【NQNニューヨーク=稲場三奈】米連邦準備理事会(FRB)は29日、全米12地区連銀が管轄する地域の経済情勢をまとめた米地区連銀経済報告(ベージュブック)を公表した。経済活動は前回4月の報告時点から「拡大を続けた」と総括した。大半の地区が「わずかまたは緩やかに成長した」と報告し、2地区は「変化なし」だった。4月は10地区が「わずかまたは緩やかに拡大した」としていた。
報告の概要は以下の通り
消費については、「横ばいまたはわずかに増えた」とした。消費者がより価格に敏感になっているなかで裁量的な支出が減少した影響があった。自動車販売はほぼ横ばいだった。2~3の地区では、メーカーが販売奨励金を出していたと報告した。
製造業の活動は2地区が「縮小した」とした一方、全体としては横ばいまたは拡大した。住宅需要は緩やかに伸び、一戸建て住宅の建設が増加した。景気見通しは不確実性の高まりやより大きな下振れリスクのなかで、「どちらかというといくらか悲観的」だった。

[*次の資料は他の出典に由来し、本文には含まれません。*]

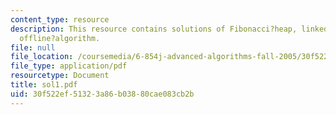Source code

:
 ```yaml
---
content_type: resource
description: This resource contains solutions of Fibonacci?heap, linked?list, and
  offline?algorithm.
file: null
file_location: /coursemedia/6-854j-advanced-algorithms-fall-2005/30f522ef51323a86b03880cae083cb2b_sol1.pdf
file_type: application/pdf
resourcetype: Document
title: sol1.pdf
uid: 30f522ef-5132-3a86-b038-80cae083cb2b
---
```

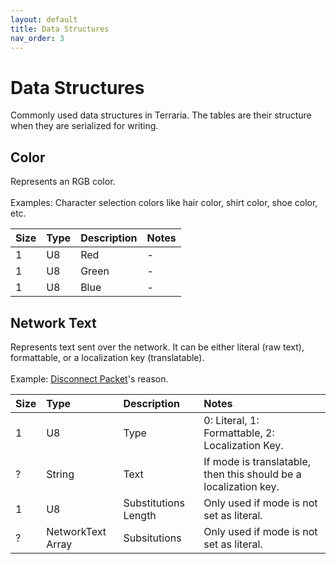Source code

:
 ```yaml
---
layout: default
title: Data Structures
nav_order: 3
---
```


# Data Structures
Commonly used data structures in Terraria. The tables are their structure when they are serialized for writing.

## Color
Represents an RGB color.
<br> <br>
Examples: Character selection colors like hair color, shirt color, shoe color, etc.

| Size | Type | Description | Notes |
|:-----|:-----|:------------|:------|
| 1    | U8   | Red         | -     | 
| 1    | U8   | Green       | -     |
| 1    | U8   | Blue        | -     |

## Network Text
Represents text sent over the network. It can be either literal (raw text), formattable, or a localization key (translatable).
<br> <br>
Example: <a href="/TerrariaDocs/docs/networking/packet-structure#disconnect-2">Disconnect Packet</a>'s reason.

| Size | Type              | Description          | Notes                                                            |
|:-----|:------------------|:---------------------|:-----------------------------------------------------------------|
| 1    | U8                | Type                 | 0: Literal, 1: Formattable, 2: Localization Key.                 |
| ?    | String            | Text                 | If mode is translatable, then this should be a localization key. |
| 1    | U8                | Substitutions Length | Only used if mode is not set as literal.                         |
| ?    | NetworkText Array | Subsitutions         | Only used if mode is not set as literal.                         |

雇用は総じてわずかに拡大した。大半の地区が労働人口の増加に言及した半面、業界や地域によってはいくらかの人手不足が引き続きみられた。複数の地区は「離職率は減少した」とし、ひとつの地区は雇用主の交渉力が上がったと指摘した。見通しはまちまちで、2~3の地区は緩やかな雇用増加の継続を予想。そのほかの地区は事業の需要の弱まりや不確実な経済環境から、雇用が予想より伸びないとみていた。

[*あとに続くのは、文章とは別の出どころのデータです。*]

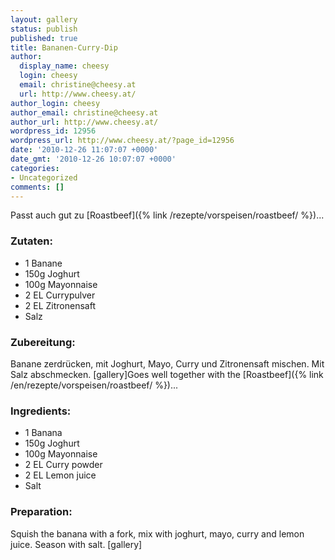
 ```yaml
---
layout: gallery
status: publish
published: true
title: Bananen-Curry-Dip
author:
  display_name: cheesy
  login: cheesy
  email: christine@cheesy.at
  url: http://www.cheesy.at/
author_login: cheesy
author_email: christine@cheesy.at
author_url: http://www.cheesy.at/
wordpress_id: 12956
wordpress_url: http://www.cheesy.at/?page_id=12956
date: '2010-12-26 11:07:07 +0000'
date_gmt: '2010-12-26 10:07:07 +0000'
categories:
- Uncategorized
comments: []
---
```

<!--:de-->Passt auch gut zu [Roastbeef]({% link /rezepte/vorspeisen/roastbeef/ %})...
### Zutaten:
- 1 Banane
- 150g Joghurt
- 100g Mayonnaise
- 2 EL Currypulver
- 2 EL Zitronensaft
- Salz
### Zubereitung:
Banane zerdrücken, mit Joghurt, Mayo, Curry und Zitronensaft mischen. Mit Salz abschmecken.
[gallery]<!--:--><!--:en-->Goes well together with the [Roastbeef]({% link /en/rezepte/vorspeisen/roastbeef/ %})...
### Ingredients:
- 1 Banana
- 150g Joghurt
- 100g Mayonnaise
- 2 EL Curry powder
- 2 EL Lemon juice
- Salt
### Preparation:
Squish the banana with a fork, mix with joghurt, mayo, curry and lemon juice. Season with salt.
[gallery]<!--:-->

賃金は大半の地区で「穏やかな上昇が継続」し、いくつかの地区は「さらに穏やかな上昇」を報告した。いくつかの地区では新型コロナウイルス禍前の水準に戻ったか、戻るための正常化が進んでいたと言及した。
物価上昇は「緩やかなペースで拡大した」。大半の地区は消費者が追加値上げに対して消極的だったため投入価格が平均的に上昇し、利益率が低下したと指摘。多くの地区が保険料などの上昇が続いたとする一方、いくつかの地区では特定の建設用材料価格が下がったと報告した。いくつかの地区では製造業の原材料が値下がりした。短期的な物価上昇は「緩やかなペースでの拡大が続く」と見込んでいた。
今回のベージュブックはFRBが6月11~12日に開く米連邦公開市場委員会(FOMC)の討議資料となる。